Let's just break this thing down, from a parental POV.  You're asleep in your giant royal bed.  You are a head of state and you deal with heavy kingdom-ruling crap all day and besides, you've got two kids, so you really love sleeping, in a fervent, almost religious kind of way.  You are awakened from this sleep by one of your beloved daughters screaming for you.  You go hauling ass to the ball(?) room only to find the whole goddamn place is frosted over, your one kid is almost dead, and your other is apparently the cause of all of this. Really, it's very The Good Son:
  So you go visit the local trolls (ok- pause- can we all agree the troll thing is just....not very well thought out? Like, they don't fit, I'm sorry.  We are all in Norway or wherever and then we are just plunked down in Fraggle Rock a mere brisk gallop from the magic-phobic city? Feels a little shimmed in there, right?
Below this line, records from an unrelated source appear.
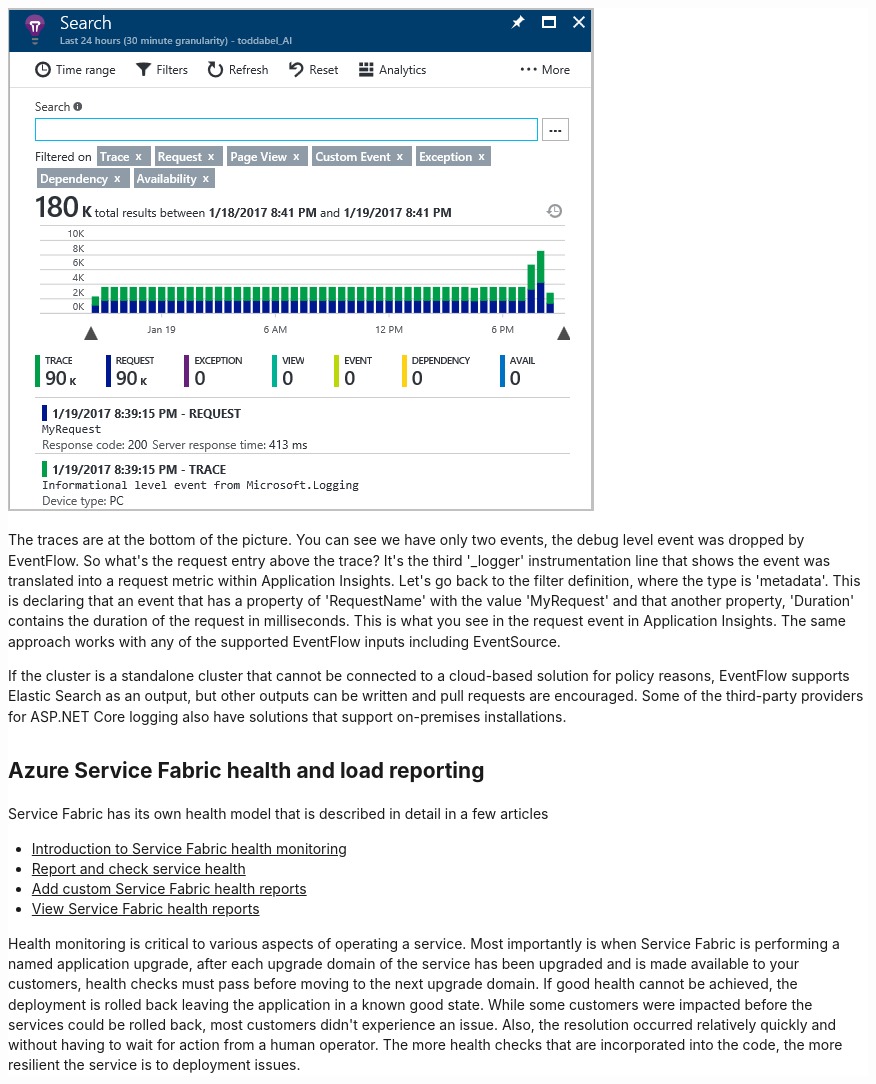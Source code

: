 ![Application Insights Search view of events](./media/service-fabric-diagnostics-overview/ai-search-events.png)

The traces are at the bottom of the picture. You can see we have only two events, the debug level event was dropped by EventFlow. So what's the request entry above the trace? It's the third '_logger' instrumentation line that shows the event was translated into a request metric within Application Insights. Let's go back to the filter definition, where the type is 'metadata'. This is declaring that an event that has a property of 'RequestName' with the value 'MyRequest' and that another property, 'Duration' contains the duration of the request in milliseconds. This is what you see in the request event in Application Insights. The same approach works with any of the supported EventFlow inputs including EventSource.

If the cluster is a standalone cluster that cannot be connected to a cloud-based solution for policy reasons, EventFlow supports Elastic Search as an output, but other outputs can be written and pull requests are encouraged. Some of the third-party providers for ASP.NET Core logging also have solutions that support on-premises installations.

## Azure Service Fabric health and load reporting

Service Fabric has its own health model that is described in detail in a few articles
- [Introduction to Service Fabric health monitoring](service-fabric-health-introduction.md)
- [Report and check service health](service-fabric-diagnostics-how-to-report-and-check-service-health.md)
- [Add custom Service Fabric health reports](service-fabric-report-health.md)
- [View Service Fabric health reports](service-fabric-view-entities-aggregated-health.md)

Health monitoring is critical to various aspects of operating a service. Most importantly is when Service Fabric is performing a named application upgrade, after each upgrade domain of the service has been upgraded and is made available to your customers, health checks must pass before moving to the next upgrade domain. If good health cannot be achieved, the deployment is rolled back leaving the application in a known good state. While some customers were impacted before the services could be rolled back, most customers didn't experience an issue. Also, the resolution occurred relatively quickly and without having to wait for action from a human operator. The more health checks that are incorporated into the code, the more resilient the service is to deployment issues.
Anywho.)  So the troll wizard/patriarch guy does the VAGUEST DESCRIPTION EVER of what's going on w/ Elsa and her powers.  Like, he knows enough to be able to craft a Power Point presentation in the sky about the future, but not enough to simply say "Think happy thoughts, and you won't kill your whole family with your ice powers"? No, essentially what he does is say "DON'T BE AFRAID- OH, HERE'S A GLIMPSE OF YOUR ADULT SELF BEING CONSUMED BY RED FEAR-DEMONS! BWA HA HA!!" And then Mom and Dad come up with the great reduce-the-staff/ separate-the-sisters Rochester's wife plan, RIGHT IN FRONT OF THE TROLL.  And does the troll say, "Naw, dog, just use love to counteract her powers!"? Nope.  He just sends them on their way and presumably bills their insurance for the ice-removal from Anna's head.

So at this point, I'm thinking the parents are just doing the best they can with the information they have.  Because A.  They have to protect their youngest child.  B. They must know that the reaction of most of their subjects to uncontrolled freakish ice-powers will be similar to this guy's:
C. They love Elsa and want to help her but literally have no tools whatsoever to do so thanks to Vaguest Troll.  
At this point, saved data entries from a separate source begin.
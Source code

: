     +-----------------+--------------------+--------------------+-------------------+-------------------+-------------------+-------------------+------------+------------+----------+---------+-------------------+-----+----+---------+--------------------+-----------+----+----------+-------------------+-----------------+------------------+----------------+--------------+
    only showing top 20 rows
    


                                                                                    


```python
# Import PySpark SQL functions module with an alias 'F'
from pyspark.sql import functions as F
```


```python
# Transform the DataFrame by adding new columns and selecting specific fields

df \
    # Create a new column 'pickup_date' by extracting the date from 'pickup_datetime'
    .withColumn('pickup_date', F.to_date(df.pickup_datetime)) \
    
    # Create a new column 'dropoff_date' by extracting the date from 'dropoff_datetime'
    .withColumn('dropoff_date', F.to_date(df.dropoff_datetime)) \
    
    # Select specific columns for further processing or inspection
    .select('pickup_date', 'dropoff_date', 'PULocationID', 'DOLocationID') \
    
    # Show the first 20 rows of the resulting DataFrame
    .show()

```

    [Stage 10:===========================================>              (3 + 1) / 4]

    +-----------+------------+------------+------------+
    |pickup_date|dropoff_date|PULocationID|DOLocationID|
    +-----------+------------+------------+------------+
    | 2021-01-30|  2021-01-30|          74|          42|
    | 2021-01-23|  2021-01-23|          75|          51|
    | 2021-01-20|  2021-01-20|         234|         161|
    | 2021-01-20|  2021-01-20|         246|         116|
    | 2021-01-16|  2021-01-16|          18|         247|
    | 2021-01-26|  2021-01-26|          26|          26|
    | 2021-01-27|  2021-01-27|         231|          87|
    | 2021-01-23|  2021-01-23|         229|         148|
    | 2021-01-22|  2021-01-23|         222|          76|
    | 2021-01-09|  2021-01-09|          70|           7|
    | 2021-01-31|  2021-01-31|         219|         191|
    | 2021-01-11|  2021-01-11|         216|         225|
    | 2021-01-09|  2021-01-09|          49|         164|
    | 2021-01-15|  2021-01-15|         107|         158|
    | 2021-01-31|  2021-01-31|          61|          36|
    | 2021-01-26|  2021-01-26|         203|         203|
I feel the Arendelles.  The Arendelles, they are like 1980s parents.  Confronted with the Gordian knot, they hack right on through.  Daughter has dangerous ice-powers and can hurt people with them? Lock that ish down, teach daughter self-control, set it free and hope it all works out.  Kids come home from school at 3 and you can't afford a sitter? Buy them some snacks,  and tell them to put on She-ra, Princess of Power and lock the front door.  You do what you gotta do and hope for the best, 80s style, like Don Johnson. And yeah, maybe your kids end up a little....wonky....but hey. They are alive. 

Look, I'm not saying it was a perfect solution, but really, what were they supposed to do?  "Conceal, don't feel" isn't going to sell any bumper stickers, but you know what, it kept her from killing anyone.  It's the available remedy to an unresolvable situation, one that was destined to come to fruition no matter what they did to prevent it, because really, Elsa needed to break bad, so she could choose what sort of life she ultimately wanted to have.  And also because if she didn't the movie would be called "Mild with Slight Chance of Showers" and be vastly less interesting.  

And really, they could have just abandoned her.  Instead they halted their WHOLE LIVES to attend to her special needs in the only way they saw possible. They named her their heir.  They loved her through the whole nightmare, despite being afraid both for and presumably of her. And despite their tireless work to keep both their kids and their kingdom safe, while all the time not thinking of their own personal safety as they continue to visit and instruct their daughter, when she went bonkers the first instinct the whole viewing audience had was to blame the parents.  Aint that just the way?

And plus *spoiler* they die in a freaking shipwreck.  So I think they've suffered enough. 

I think those stones say, "Here's Lies the Arendelles. They did their best."
PS: Just kidding, they do kind of suck. Gloves, Dad? Really? That's your plan?